Input:
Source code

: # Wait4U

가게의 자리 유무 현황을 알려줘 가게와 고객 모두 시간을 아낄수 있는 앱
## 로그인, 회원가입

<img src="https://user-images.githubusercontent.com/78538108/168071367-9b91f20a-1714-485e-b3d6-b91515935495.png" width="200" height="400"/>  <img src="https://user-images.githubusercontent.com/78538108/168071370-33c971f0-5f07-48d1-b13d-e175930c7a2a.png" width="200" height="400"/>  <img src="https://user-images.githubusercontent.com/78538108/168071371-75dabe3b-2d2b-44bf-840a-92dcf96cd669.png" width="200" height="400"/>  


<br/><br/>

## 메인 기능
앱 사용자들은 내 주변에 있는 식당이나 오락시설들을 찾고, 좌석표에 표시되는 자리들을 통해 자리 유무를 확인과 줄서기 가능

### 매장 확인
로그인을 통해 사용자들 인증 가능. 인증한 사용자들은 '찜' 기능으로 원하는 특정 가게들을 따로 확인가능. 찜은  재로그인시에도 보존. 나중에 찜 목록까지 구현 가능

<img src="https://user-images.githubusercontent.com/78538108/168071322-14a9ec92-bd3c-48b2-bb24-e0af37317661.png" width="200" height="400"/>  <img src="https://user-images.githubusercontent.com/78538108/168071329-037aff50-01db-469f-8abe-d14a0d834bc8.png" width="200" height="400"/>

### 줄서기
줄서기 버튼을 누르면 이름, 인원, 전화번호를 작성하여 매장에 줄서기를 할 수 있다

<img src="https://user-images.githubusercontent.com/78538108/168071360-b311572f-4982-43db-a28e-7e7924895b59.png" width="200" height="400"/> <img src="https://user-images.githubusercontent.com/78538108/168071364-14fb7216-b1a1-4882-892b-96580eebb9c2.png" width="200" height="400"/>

What you have to do:
Please repeat the data in full so that nothing differs from the original.

Response area:
Source code

: # Wait4U

가게의 자리 유무 현황을 알려줘 가게와 고객 모두 시간을 아낄수 있는 앱
## 로그인, 회원가입

<img src="https://user-images.githubusercontent.com/78538108/168071367-9b91f20a-1714-485e-b3d6-b91515935495.png" width="200" height="400"/>  <img src="https://user-images.githubusercontent.com/78538108/168071370-33c971f0-5f07-48d1-b13d-e175930c7a2a.png" width="200" height="400"/>  <img src="https://user-images.githubusercontent.com/78538108/168071371-75dabe3b-2d2b-44bf-840a-92dcf96cd669.png" width="200" height="400"/>  


<br/><br/>

## 메인 기능
앱 사용자들은 내 주변에 있는 식당이나 오락시설들을 찾고, 좌석표에 표시되는 자리들을 통해 자리 유무를 확인과 줄서기 가능

### 매장 확인
로그인을 통해 사용자들 인증 가능. 인증한 사용자들은 '찜' 기능으로 원하는 특정 가게들을 따로 확인가능. 찜은  재로그인시에도 보존. 나중에 찜 목록까지 구현 가능

<img src="https://user-images.githubusercontent.com/78538108/168071322-14a9ec92-bd3c-48b2-bb24-e0af37317661.png" width="200" height="400"/>  <img src="https://user-images.githubusercontent.com/78538108/168071329-037aff50-01db-469f-8abe-d14a0d834bc8.png" width="200" height="400"/>

### 줄서기
줄서기 버튼을 누르면 이름, 인원, 전화번호를 작성하여 매장에 줄서기를 할 수 있다

<img src="https://user-images.githubusercontent.com/78538108/168071360-b311572f-4982-43db-a28e-7e7924895b59.png" width="200" height="400"/> <img src="https://user-images.githubusercontent.com/78538108/168071364-14fb7216-b1a1-4882-892b-96580eebb9c2.png" width="200" height="400"/>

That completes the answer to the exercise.